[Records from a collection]
"""
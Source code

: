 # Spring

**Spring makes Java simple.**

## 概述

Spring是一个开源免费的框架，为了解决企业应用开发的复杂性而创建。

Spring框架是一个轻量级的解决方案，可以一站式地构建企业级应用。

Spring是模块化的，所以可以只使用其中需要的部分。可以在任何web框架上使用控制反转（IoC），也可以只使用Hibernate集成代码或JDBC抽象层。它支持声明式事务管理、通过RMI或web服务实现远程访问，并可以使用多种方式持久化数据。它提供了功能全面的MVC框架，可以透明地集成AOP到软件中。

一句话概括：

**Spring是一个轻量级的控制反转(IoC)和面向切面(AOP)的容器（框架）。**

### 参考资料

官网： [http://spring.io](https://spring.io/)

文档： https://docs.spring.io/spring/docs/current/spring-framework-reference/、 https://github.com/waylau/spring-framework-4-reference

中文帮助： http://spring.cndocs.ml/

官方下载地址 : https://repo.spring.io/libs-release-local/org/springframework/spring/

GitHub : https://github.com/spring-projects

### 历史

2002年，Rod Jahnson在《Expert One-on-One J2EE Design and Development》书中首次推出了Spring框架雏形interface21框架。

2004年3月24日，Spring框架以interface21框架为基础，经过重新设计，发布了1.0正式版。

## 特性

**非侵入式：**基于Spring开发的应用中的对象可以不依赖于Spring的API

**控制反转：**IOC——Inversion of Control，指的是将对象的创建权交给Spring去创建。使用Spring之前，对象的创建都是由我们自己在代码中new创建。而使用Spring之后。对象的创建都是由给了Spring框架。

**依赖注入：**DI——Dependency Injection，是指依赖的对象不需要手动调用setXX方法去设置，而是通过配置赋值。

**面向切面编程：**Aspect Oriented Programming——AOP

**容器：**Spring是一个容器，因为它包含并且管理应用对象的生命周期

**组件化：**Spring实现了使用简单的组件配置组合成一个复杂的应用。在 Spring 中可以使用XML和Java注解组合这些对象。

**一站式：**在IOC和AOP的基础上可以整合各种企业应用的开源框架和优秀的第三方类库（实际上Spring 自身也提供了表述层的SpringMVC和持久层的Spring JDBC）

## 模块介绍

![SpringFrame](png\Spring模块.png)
"""
Task details —
If a line of the data holds the string "https", list it.

Expected answer —
官网： [http://spring.io](https://spring.io/)
文档： https://docs.spring.io/spring/docs/current/spring-framework-reference/、 https://github.com/waylau/spring-framework-4-reference
官方下载地址 : https://repo.spring.io/libs-release-local/org/springframework/spring/
GitHub : https://github.com/spring-projects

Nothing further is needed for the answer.